Alright. We all know OpenVZ VPS are generally oversold in either memory, disk space or bandwidth (or all of them). Overselling memory and disk space is easy. You just vzctl create
a new virtual environment regardless whether there is sufficient memory or disk space. Piece of cake. But a sure fire-way to anger your clients if overdone.
That too is also one of many arguments against OpenVZ, especially when it is compared to Xen. “OpenVZ got oversold resources. Xen VPS has dedicated memory, blah blah blah.” Well. Not entirely true.
2 weeks ago I got a cheap VPS from a provider in Asheville NC. Someone who should probably remain anonymous here :) It is a Xen VPS running Ubuntu 10.04 and 64bit Linux 2.6.32 kernel. 512MB of memory, 25GB of disk space and more bandwidth than I ever need. Pretty good price too. So I logged in and check how much memory it got…

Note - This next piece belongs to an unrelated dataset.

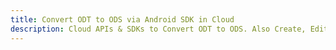 ---title: Convert ODT to ODS via Android SDK in Clouddescription: Cloud APIs & SDKs to Convert ODT to ODS. Also Create, Edit & Render Microsoft Word & OpenOffice documents in the Cloud.---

# free total used free shared buffers cached Mem: 543776 535360 8416 0 66516 130504 -/+ buffers/cache: 338340 205436 Swap: 1048568 136 1048432
Hmm. 330MB of memory already used for my brand new Xen VPS. Let’s see what processes are running.
# ps aux ... root 204 0.0 0.1 17028 780 ? S Oct27 0:00 upstart-udev-bridge --daemon 102 356 0.0 0.1 23548 1080 ? Ss Oct27 0:00 dbus-daemon --system --fork root 431 0.0 0.1 21068 788 ? Ss Oct27 0:00 cron root 3110 0.0 0.5 253832 2992 ? Sl Oct28 0:00 /usr/sbin/console-kit-daemon --no-daemon root 11037 0.0 0.1 49256 1012 ? Ss Oct28 0:00 /usr/sbin/sshd root 15427 0.0 0.1 12520 772 ? S Oct28 0:00 /usr/sbin/syslogd --no-forward root 31231 0.0 0.0 16748 436 ? S<s Nov12 0:00 udevd --daemon root 5716 0.0 0.6 79100 3772 ? Ss 01:02 0:00 sshd: root@pts/0 root 5731 0.0 0.3 19400 2148 pts/0 Ss 01:02 0:00 -bash root 5782 0.0 0.1 6072 724 ? Ss 01:08 0:00 /sbin/getty -8 38400 hvc0 root 5783 0.0 0.2 15248 1172 pts/0 R+ 01:08 0:00 ps --sort=start_time uax
Yes. That’s it — there is nothing memory intensive running on the box. SSH server, syslogd, cron and that’s about it. So where did my 330MB of used memory disappear into?
Before digging any further, here is the fact. You can most definitely oversell memory on Xen VPS. Something that is well known for years, although it is not something Xen providers want to talk about. It uses a technique called ballooning.
Basically a special Linux kernel driver is installed on your system — the “balloon driver”. When dom0 (the Xen server/hypervisor) needs more memory, and wishes to claim some from the guest VPS (domU), it asks the guest VPS’s balloon driver to inflate itself — by asking its Linux kernel for some memory. Kernel memory allocation will be requested from the available memory for that VPS, and cannot be paged out to swap. Once the balloon driver consumes the memory, it then passes to dom0/hypervisor to be used elsewhere (creating a new VPS for example). So the amount of your VPS’s “total memory” will stay the same, but there will be a big increase in “used memory”, as a big chunk has now been used by the balloon driver inside the kernel, and possibly now a part of another VPS. A user-land daemon “xenballoond” (a bash script actually) is also available to allow dynamic ballooning, although I did not see that in my VPS.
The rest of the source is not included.